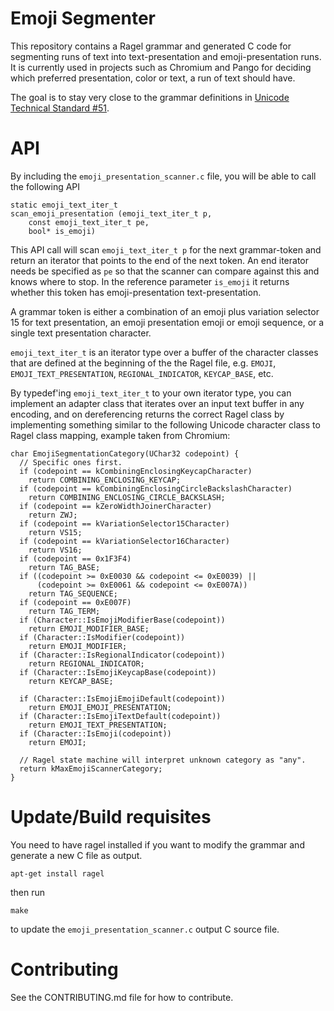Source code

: Emoji Segmenter
===

This repository contains a Ragel grammar and generated C code for segmenting
runs of text into text-presentation and emoji-presentation runs. It is currently
used in projects such as Chromium and Pango for deciding which preferred
presentation, color or text, a run of text should have.

The goal is to stay very close to the grammar definitions in [Unicode Technical
Standard #51](http://www.unicode.org/reports/tr51/).

API
===

By including the `emoji_presentation_scanner.c` file, you will be able to call
the following API

```
static emoji_text_iter_t
scan_emoji_presentation (emoji_text_iter_t p,
    const emoji_text_iter_t pe,
    bool* is_emoji)
```

This API call will scan `emoji_text_iter_t p` for the next grammar-token and
return an iterator that points to the end of the next token. An end iterator
needs be specified as `pe` so that the scanner can compare against this and
knows where to stop. In the reference parameter `is_emoji` it returns whether
this token has emoji-presentation text-presentation.

A grammar token is either a combination of an emoji plus variation selector 15
for text presentation, an emoji presentation emoji or emoji sequence, or a
single text presentation character.

`emoji_text_iter_t` is an iterator type over a buffer of the character classes
that are defined at the beginning of the the Ragel file, e.g. `EMOJI`,
`EMOJI_TEXT_PRESENTATION`, `REGIONAL_INDICATOR`, `KEYCAP_BASE`, etc.

By typedef'ing `emoji_text_iter_t` to your own iterator type, you can implement
an adapter class that iterates over an input text buffer in any encoding, and on
dereferencing returns the correct Ragel class by implementing something similar
to the following Unicode character class to Ragel class mapping, example taken
from Chromium:

```
char EmojiSegmentationCategory(UChar32 codepoint) {
  // Specific ones first.
  if (codepoint == kCombiningEnclosingKeycapCharacter)
    return COMBINING_ENCLOSING_KEYCAP;
  if (codepoint == kCombiningEnclosingCircleBackslashCharacter)
    return COMBINING_ENCLOSING_CIRCLE_BACKSLASH;
  if (codepoint == kZeroWidthJoinerCharacter)
    return ZWJ;
  if (codepoint == kVariationSelector15Character)
    return VS15;
  if (codepoint == kVariationSelector16Character)
    return VS16;
  if (codepoint == 0x1F3F4)
    return TAG_BASE;
  if ((codepoint >= 0xE0030 && codepoint <= 0xE0039) ||
      (codepoint >= 0xE0061 && codepoint <= 0xE007A))
    return TAG_SEQUENCE;
  if (codepoint == 0xE007F)
    return TAG_TERM;
  if (Character::IsEmojiModifierBase(codepoint))
    return EMOJI_MODIFIER_BASE;
  if (Character::IsModifier(codepoint))
    return EMOJI_MODIFIER;
  if (Character::IsRegionalIndicator(codepoint))
    return REGIONAL_INDICATOR;
  if (Character::IsEmojiKeycapBase(codepoint))
    return KEYCAP_BASE;

  if (Character::IsEmojiEmojiDefault(codepoint))
    return EMOJI_EMOJI_PRESENTATION;
  if (Character::IsEmojiTextDefault(codepoint))
    return EMOJI_TEXT_PRESENTATION;
  if (Character::IsEmoji(codepoint))
    return EMOJI;

  // Ragel state machine will interpret unknown category as "any".
  return kMaxEmojiScannerCategory;
}
```


Update/Build requisites
===

You need to have ragel installed if you want to modify the grammar and generate a new C file as output.

`apt-get install ragel`

then run

`make`

to update the `emoji_presentation_scanner.c` output C source file.

Contributing
===

See the CONTRIBUTING.md file for how to contribute.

▸ Try it: The answer is a single number: how many lines in the data above hold the string "buffer".

▸ Exercise output: 2